**Given records**
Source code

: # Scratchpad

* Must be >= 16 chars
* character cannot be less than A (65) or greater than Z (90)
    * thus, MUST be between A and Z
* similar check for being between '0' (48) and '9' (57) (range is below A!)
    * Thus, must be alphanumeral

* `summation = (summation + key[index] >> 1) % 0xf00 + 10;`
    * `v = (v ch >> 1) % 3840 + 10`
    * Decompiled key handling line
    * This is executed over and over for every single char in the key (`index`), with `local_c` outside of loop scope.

**Work instruction**
Your task is to set down all of the entries exactly as they appear.

**Answer box**
Source code

: # Scratchpad

* Must be >= 16 chars
* character cannot be less than A (65) or greater than Z (90)
    * thus, MUST be between A and Z
* similar check for being between '0' (48) and '9' (57) (range is below A!)
    * Thus, must be alphanumeral

* `summation = (summation + key[index] >> 1) % 0xf00 + 10;`
    * `v = (v ch >> 1) % 3840 + 10`
    * Decompiled key handling line
    * This is executed over and over for every single char in the key (`index`), with `local_c` outside of loop scope.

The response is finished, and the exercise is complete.